(Records from a dataset)
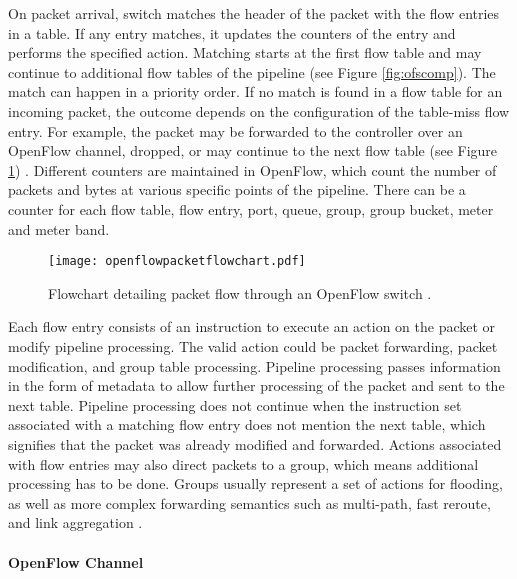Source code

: On packet arrival, switch matches the header of the packet with the flow entries in a table. If any entry matches, it updates the counters of the entry and performs the specified action. Matching starts at the first flow table and may continue to additional flow tables of the pipeline (see Figure \ref{fig:ofscomp}). The match can happen in a priority order. If no match is found in a flow table for an incoming packet, the outcome depends on the configuration of the table-miss flow entry. For example, the packet may be forwarded to the controller over an OpenFlow channel, dropped, or may continue to the next flow table (see Figure \ref{fig:ofpacketflow}) \cite{openflowspecification13}. Different counters are maintained in OpenFlow, which count the number of packets and bytes at various specific points of the pipeline. There can be a counter for each flow table, flow entry, port, queue, group, group bucket, meter and meter band.

\begin{figure}[H]
\begin{center}
	{\texttt{[image: openflowpacketflowchart.pdf]}}
	\caption{Flowchart detailing packet flow through an OpenFlow switch \cite{openflowspecification13}.}
	\label{fig:ofpacketflow}
\end{center}
\end{figure}

Each flow entry consists of an instruction to execute an action on the packet or modify pipeline processing. The valid action could be packet forwarding, packet modification, and group table processing. Pipeline processing passes information in the form of metadata to allow further processing of the packet and sent to the next table. Pipeline processing does not continue when the instruction set associated with a matching flow entry does not mention the next table, which signifies that the packet was already modified and forwarded. Actions associated with flow entries may also direct packets to a group, which means additional processing has to be done. Groups usually represent a set of actions for flooding, as well as more complex forwarding semantics such as multi-path, fast reroute, and link aggregation \cite{openflowspecification13}.

\paragraph{OpenFlow Channel}\label{par:ofc}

*Task description*
Working from the entries above, filter out every line that lacks "pipeline" and copy what remains.

*Response to the exercise*
: On packet arrival, switch matches the header of the packet with the flow entries in a table. If any entry matches, it updates the counters of the entry and performs the specified action. Matching starts at the first flow table and may continue to additional flow tables of the pipeline (see Figure \ref{fig:ofscomp}). The match can happen in a priority order. If no match is found in a flow table for an incoming packet, the outcome depends on the configuration of the table-miss flow entry. For example, the packet may be forwarded to the controller over an OpenFlow channel, dropped, or may continue to the next flow table (see Figure \ref{fig:ofpacketflow}) \cite{openflowspecification13}. Different counters are maintained in OpenFlow, which count the number of packets and bytes at various specific points of the pipeline. There can be a counter for each flow table, flow entry, port, queue, group, group bucket, meter and meter band.
Each flow entry consists of an instruction to execute an action on the packet or modify pipeline processing. The valid action could be packet forwarding, packet modification, and group table processing. Pipeline processing passes information in the form of metadata to allow further processing of the packet and sent to the next table. Pipeline processing does not continue when the instruction set associated with a matching flow entry does not mention the next table, which signifies that the packet was already modified and forwarded. Actions associated with flow entries may also direct packets to a group, which means additional processing has to be done. Groups usually represent a set of actions for flooding, as well as more complex forwarding semantics such as multi-path, fast reroute, and link aggregation \cite{openflowspecification13}.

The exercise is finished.